The fact that that's not there!
It's really hard to process and I think that's what he was probably getting close to when he was in therapy and the therapist was pointing out probably I would imagine the things that were missing in his life and what he needed to do to change and it was too much and then He fucked things up royally and literally by having sex with the people at his work,
which then put him in a situation of vulnerability, which caused him to begin to take some tentative steps towards empathy, which I think is why he's feeling more joy now and why his relationship is closer.
There is a reproduction of making other people small.
When you have authority figures who aren't connected with you, who aren't really interested in who you are as a human being, you feel small.
And you associate being in authority, having power, with making other people feel small.

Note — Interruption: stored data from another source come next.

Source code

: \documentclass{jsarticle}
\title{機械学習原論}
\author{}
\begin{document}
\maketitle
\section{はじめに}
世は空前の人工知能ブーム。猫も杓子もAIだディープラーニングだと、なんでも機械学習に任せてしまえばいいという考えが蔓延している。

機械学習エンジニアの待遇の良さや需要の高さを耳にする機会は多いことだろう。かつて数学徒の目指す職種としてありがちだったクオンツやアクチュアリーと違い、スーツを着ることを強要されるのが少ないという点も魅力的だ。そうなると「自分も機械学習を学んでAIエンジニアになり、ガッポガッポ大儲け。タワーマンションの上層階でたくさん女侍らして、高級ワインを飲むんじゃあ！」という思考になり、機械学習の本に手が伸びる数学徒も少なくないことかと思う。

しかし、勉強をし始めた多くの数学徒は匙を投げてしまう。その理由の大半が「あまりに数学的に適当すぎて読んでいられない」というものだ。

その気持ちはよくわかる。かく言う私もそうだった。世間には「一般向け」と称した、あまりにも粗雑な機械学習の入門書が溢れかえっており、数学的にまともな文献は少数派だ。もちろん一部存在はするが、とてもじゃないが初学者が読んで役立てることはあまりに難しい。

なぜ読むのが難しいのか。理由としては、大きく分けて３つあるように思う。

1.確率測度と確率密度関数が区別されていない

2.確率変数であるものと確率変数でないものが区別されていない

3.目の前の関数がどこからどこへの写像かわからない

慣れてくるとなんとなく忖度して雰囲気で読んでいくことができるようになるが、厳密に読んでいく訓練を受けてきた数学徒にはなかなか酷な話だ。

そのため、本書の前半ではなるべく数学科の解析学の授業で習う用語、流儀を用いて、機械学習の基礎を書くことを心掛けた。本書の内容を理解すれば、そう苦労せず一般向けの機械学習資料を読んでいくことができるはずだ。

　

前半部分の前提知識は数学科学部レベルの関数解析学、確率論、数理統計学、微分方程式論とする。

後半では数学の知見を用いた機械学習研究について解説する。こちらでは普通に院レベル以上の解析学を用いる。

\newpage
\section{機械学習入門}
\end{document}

Because when your parents who had power over you, well, they made you feel small.
Maybe your teachers did.
Maybe your preachers did.
And then when we grow into our full adulthood, we are like, oh, well, when I was...
The people who had power over me made me feel small.
Now that I have power, I'm going to make other people feel small because that's what power does.
And the idea of using power to encourage people, to ennoble people, to...
To fire up their passions and their potentials is very hard for us because there's so much in the world that is so invested in keeping us tiny.
In keeping us small, in keeping us as political pets, not to look up at the grand statues and ironclad armors of our betters and our masters.
There's so much investment in keeping us small.
And my concern with Letimus is the degree to which he enabled that in people.
That life is small, that people are foolish, that everyone is silly, and so on.
He did not, to my knowledge, have heroes on his show.
And what a powerful thing that would have been for him to do.
Whether he would have had a successful show, well, probably not.
Would he have had a happier life?
I think so.
And when the sirens of fame and money and sex come along, as they do, as Jesus himself was tempted in the wilderness when the devil said, I will give you all the world and a $14 million contract.
I hope that maybe with a slight nudge from shows like this and from voices like mine, when the devil comes and tempts you with all that is material, You will instead turn to that which has the greatest meaning.
Wisdom, virtue, love, empathy, connection, courage, all the virtues that bring the only lasting happiness and spread into the world until we can fully accept and understand that that which is funny is actually that which is joyful.
And that which is joyful is never at the expense of another human being.
Except perhaps really evil people.
Thank you so much for watching this presentation.
Dave, congratulations on your retirement and thank you so much for providing such fascinating stuff for the world to look at for so long.